Djivo held her tightly. “I wondered about that. What happened?”
Catherine moved away slightly so she could watch his face as she spoke. “About a week after the bleeding was finished I developed a fever and began bleeding again. Only for the skill of Suarez I might have died.” She paused for a second, tears welling in her eyes. “Because of the caustics he used to stem the flow it is unlikely that I will able to bear children in the future.”
Djivo leant over and gently kissed away the first tears tracking down across her cheek. “That will never be an issue between us Katerina. My brother Stefan has more than enough progeny to ensure the survival of the Slavujovic clan. If we have each other, my darling, it would be more than I dared hope.” Djivo stopped briefly to push the dampened hair away from her face. “My heart has longed for the love that I feel for you, and the beginning and end of that love will always be you. Nothing else matters and whether we die old or tomorrow it will only beat its rhythm to your drum.” Djivo then leant over to caress Catherine’s breast.
She pushed his hand away gently. “Stop for a moment. I want to organise some food. I have regained an appetite I had lost, in more ways than one.” Catherine laughed as she got up. Putting on the embroidered gown she left the room and could be heard talking with Chico’s servant in the courtyard. As she returned to the room she paused in the doorway, watching him before slowly moving her hand until it was held close against her knee.
Djivo glanced up at that moment and she saw that he had noticed. The shocked expression on his face said it all. “How do you know the signal of recognition?”

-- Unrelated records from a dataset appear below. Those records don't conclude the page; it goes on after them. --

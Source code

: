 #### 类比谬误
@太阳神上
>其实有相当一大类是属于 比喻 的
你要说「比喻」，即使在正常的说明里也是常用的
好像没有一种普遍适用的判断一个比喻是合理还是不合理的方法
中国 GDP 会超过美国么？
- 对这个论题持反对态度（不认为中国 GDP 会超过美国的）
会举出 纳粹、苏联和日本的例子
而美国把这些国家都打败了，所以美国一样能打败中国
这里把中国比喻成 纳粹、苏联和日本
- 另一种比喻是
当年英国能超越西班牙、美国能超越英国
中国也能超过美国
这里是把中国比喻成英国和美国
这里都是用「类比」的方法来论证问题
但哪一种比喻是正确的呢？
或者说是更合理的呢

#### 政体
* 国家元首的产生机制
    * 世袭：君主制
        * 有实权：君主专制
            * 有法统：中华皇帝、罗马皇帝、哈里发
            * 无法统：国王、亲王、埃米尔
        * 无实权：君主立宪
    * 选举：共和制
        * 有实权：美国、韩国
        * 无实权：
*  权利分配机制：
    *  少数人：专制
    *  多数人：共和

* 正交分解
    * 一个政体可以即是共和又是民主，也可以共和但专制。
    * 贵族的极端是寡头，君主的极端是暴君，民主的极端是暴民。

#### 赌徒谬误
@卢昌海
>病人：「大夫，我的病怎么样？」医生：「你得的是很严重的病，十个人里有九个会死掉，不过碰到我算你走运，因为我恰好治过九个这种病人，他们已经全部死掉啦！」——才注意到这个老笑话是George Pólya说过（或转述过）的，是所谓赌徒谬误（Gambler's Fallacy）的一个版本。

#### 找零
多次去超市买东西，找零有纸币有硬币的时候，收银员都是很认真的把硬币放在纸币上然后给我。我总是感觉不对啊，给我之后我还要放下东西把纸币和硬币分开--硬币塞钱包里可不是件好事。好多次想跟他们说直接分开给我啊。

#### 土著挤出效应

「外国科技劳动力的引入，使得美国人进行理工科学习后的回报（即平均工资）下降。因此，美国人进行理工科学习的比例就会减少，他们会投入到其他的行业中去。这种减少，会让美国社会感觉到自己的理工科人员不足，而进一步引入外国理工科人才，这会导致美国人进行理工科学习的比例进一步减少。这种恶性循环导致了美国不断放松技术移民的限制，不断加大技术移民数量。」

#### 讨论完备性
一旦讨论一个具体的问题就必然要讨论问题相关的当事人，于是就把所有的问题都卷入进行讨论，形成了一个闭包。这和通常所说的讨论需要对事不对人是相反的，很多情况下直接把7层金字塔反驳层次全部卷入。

Catherine joined him at the bedside. She held her finger up to his mouth until the servant she had organised to bring in some food had left. Both were ravenous and little was said again until they finished. Catherine was the first to speak. “There are very few female masons as indeed there are few female surgeons. The Guild of Barber-Surgeons in Dublin, the Guild of Saint Mary Magdelene, also functions as a Lodge. That is how I first met Boyle, although I am very low in the ranking.”

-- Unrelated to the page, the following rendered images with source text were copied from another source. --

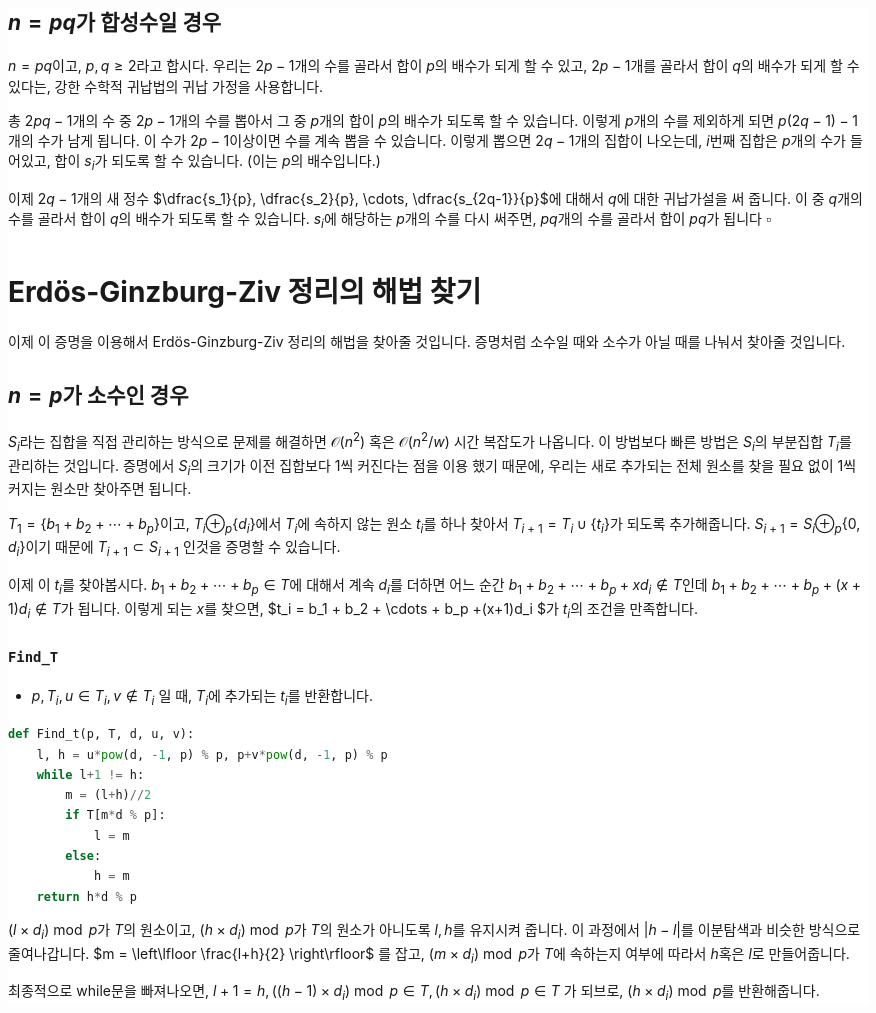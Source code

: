 ## $n = pq$가 합성수일 경우

$n=pq$이고, $p, q\ge 2$라고 합시다. 우리는 $2p-1$개의 수를 골라서 합이 $p$의 배수가 되게 할 수 있고, $2p-1$개를 골라서 합이 $q$의 배수가 되게 할 수 있다는, 강한 수학적 귀납법의 귀납 가정을 사용합니다.

총 $2pq-1$개의 수 중 $2p-1$개의 수를 뽑아서 그 중 $p$개의 합이 $p$의 배수가 되도록 할 수 있습니다. 이렇게 $p$개의 수를 제외하게 되면 $p(2q-1)-1$개의 수가 남게 됩니다. 이 수가 $2p-1$이상이면 수를 계속 뽑을 수 있습니다. 이렇게 뽑으면 $2q-1$개의 집합이 나오는데, $i$번째 집합은 $p$개의 수가 들어있고, 합이 $s_i$가 되도록 할 수 있습니다. (이는 $p$의 배수입니다.)

이제 $2q-1$개의 새 정수 $\dfrac{s_1}{p}, \dfrac{s_2}{p}, \cdots, \dfrac{s_{2q-1}}{p}$에 대해서 $q$에 대한 귀납가설을 써 줍니다. 이 중 $q$개의 수를 골라서 합이 $q$의 배수가 되도록 할 수 있습니다. $s_i$에 해당하는 $p$개의 수를 다시 써주면, $pq$개의 수를 골라서 합이 $pq$가 됩니다 $\square$


# Erdös-Ginzburg-Ziv 정리의 해법 찾기

이제 이 증명을 이용해서 Erdös-Ginzburg-Ziv 정리의 해법을 찾아줄 것입니다.  증명처럼 소수일 때와 소수가 아닐 때를 나눠서 찾아줄 것입니다.

## $n=p$가 소수인 경우

$S_i$라는 집합을 직접 관리하는 방식으로 문제를 해결하면 $\mathcal O(n^2)$ 혹은 $\mathcal O(n^2 / w)$ 시간 복잡도가 나옵니다. 이 방법보다 빠른 방법은 $S_i$의 부분집합 $T_i$를 관리하는 것입니다. 증명에서 $S_i$의 크기가 이전 집합보다 $1$씩 커진다는 점을 이용 했기 때문에, 우리는 새로 추가되는 전체 원소를 찾을 필요 없이 $1$씩 커지는 원소만 찾아주면 됩니다. 

$T_1 = \{b_1 + b_2 + \cdots + b_p\}$이고, $T_{i} \oplus_p \{d_{i}\}$에서 $T_i$에 속하지 않는 원소 $t_i$를 하나 찾아서 $T_{i+1} = T_i \cup \{t_i\}$가 되도록 추가해줍니다. $S_{i+1} =S_{i} \oplus_p \{0, d_{i}\}$이기 때문에 $T_{i+1} \subset S_{i+1}$ 인것을 증명할 수 있습니다.

이제 이 $t_i$를 찾아봅시다. $b_1 + b_2 + \cdots + b_p \in T$에 대해서 계속 $d_i$를 더하면 어느 순간 $b_1 + b_2 + \cdots + b_p +xd_i \not \in T$인데 $b_1 + b_2 + \cdots + b_p +(x+1)d_i \not \in T$가 됩니다. 이렇게 되는 $x$를 찾으면, $t_i = b_1 + b_2 + \cdots + b_p +(x+1)d_i $가 $t_i$의 조건을 만족합니다.

### `Find_T`

- $p, T_i, u \in T_i, v \not\in T_i$ 일 때, $T_i$에 추가되는 $t_i$를 반환합니다.

```python
def Find_t(p, T, d, u, v):
    l, h = u*pow(d, -1, p) % p, p+v*pow(d, -1, p) % p
    while l+1 != h:
        m = (l+h)//2
        if T[m*d % p]:
            l = m
        else:
            h = m
    return h*d % p
```

$(l \times d_i) \bmod p$가 $T$의 원소이고, $(h \times d_i) \bmod p$가 $T$의 원소가 아니도록 $l, h$를 유지시켜 줍니다. 이 과정에서 $\lvert h-l \rvert$를 이분탐색과 비슷한 방식으로 줄여나갑니다. $m = \left\lfloor \frac{l+h}{2} \right\rfloor$ 를 잡고, $(m \times d_i) \bmod p$가 $T$에 속하는지 여부에 따라서 $h$혹은 $l$로 만들어줍니다.

최종적으로 while문을 빠져나오면, $l+1 = h, ((h-1) \times d_i) \bmod p \in T, (h \times d_i) \bmod p \in T$ 가 되브로, $(h \times d_i) \bmod p$를 반환해줍니다.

Djivo studied her for a moment. “Why did you decide to test me?”
Catherine shivered in the chill February morning air. “I guessed you were holding something back and I wanted no secrets between us, either personal or because of oaths. In any event I feel somehow that our meeting was pre-ordained.”

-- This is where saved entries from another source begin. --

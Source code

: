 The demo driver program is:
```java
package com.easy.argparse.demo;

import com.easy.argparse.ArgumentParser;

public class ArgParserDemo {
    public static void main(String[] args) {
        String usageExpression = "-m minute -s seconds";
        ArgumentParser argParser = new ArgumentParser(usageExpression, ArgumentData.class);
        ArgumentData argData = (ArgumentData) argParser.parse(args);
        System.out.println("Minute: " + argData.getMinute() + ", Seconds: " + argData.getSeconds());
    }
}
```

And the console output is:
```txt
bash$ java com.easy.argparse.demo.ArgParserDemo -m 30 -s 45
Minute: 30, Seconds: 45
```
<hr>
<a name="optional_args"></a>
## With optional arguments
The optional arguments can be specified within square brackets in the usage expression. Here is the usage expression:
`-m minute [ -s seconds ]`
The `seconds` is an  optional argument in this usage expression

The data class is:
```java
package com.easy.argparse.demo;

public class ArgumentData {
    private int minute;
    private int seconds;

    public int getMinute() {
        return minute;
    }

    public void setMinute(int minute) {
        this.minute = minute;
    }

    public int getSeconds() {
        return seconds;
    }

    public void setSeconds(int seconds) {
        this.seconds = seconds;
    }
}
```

Djivo leant forward and wrapping her in a sable shawl, kissed her again. “You are right - our being together is no accident.”
Catherine was disturbed by Djivo’s matter of fact acknowledgement. “What do you mean?”
Djivo settled her back against the pillows and pulled the furs around her. He remained seated at the edge of the bed and with almost palpable relief then began telling her of his quest. “We, and by that I mean you and me, as initiates of the Scottish Rite are supposed to be the modern inheritors of a world order that has existed in some form or other since time immemorial. Freemasonry has its origins in the discovery of ancient and sacred histories which were found hidden in the vaults beneath the site of the old Temple in Jerusalem in 1120 by the founders of the Templar Order. The discovery was apparently no accident as the founding Knights had deliberately set about establishing the Order’s headquarters in Herod’s former stables. This then allowed them to begin excavating in secret beneath the old Temple walls. Their primary purpose in digging however, was not - as many generations have supposed - to recover the treasure stored there by the Jews before the Romans destroyed the Temple but ancient copper scrolls and other parchments which purported to document the relationship of mankind and God from the beginning of time. Nobody apparently knows how the Templar Knights came to know of the existence of the treasure and these Scrolls but the secret degrees of Freemasonry are apparently a map to understanding their provenance.”
Catherine frowned - aware now that her own level of initiation was restricted.
Djivo noticed. “For this reason the President of the Council of the Sant’Iago order ensured I was initiated into a degree of masonry which would provide a starting point for my search. The rituals involved implied that there continued to exist pockets of men of priestly virtue who had kept their faith pure throughout the centuries of time and who were instructed in the great secrets and knowledge of the past. Furthermore the ritual of the Perfect Lodge suggested that some of these priests had accompanied the First Crusade to help regain Jerusalem and had initiated some select Knights - those who subsequently became the original nine members of the Templar Order - into the ancient ways of secret lodges. Thus the rebirth of Freemasonry in the West. I reasoned from all of the available information I had access to, that the most likely guardians of these secrets would have to have been some form of priestly or monastic Jewish cult who had remained isolated from Judea and thus Roman persecution. If I could prove that such a cult still existed I might then be able to get a lead to the Scrolls.”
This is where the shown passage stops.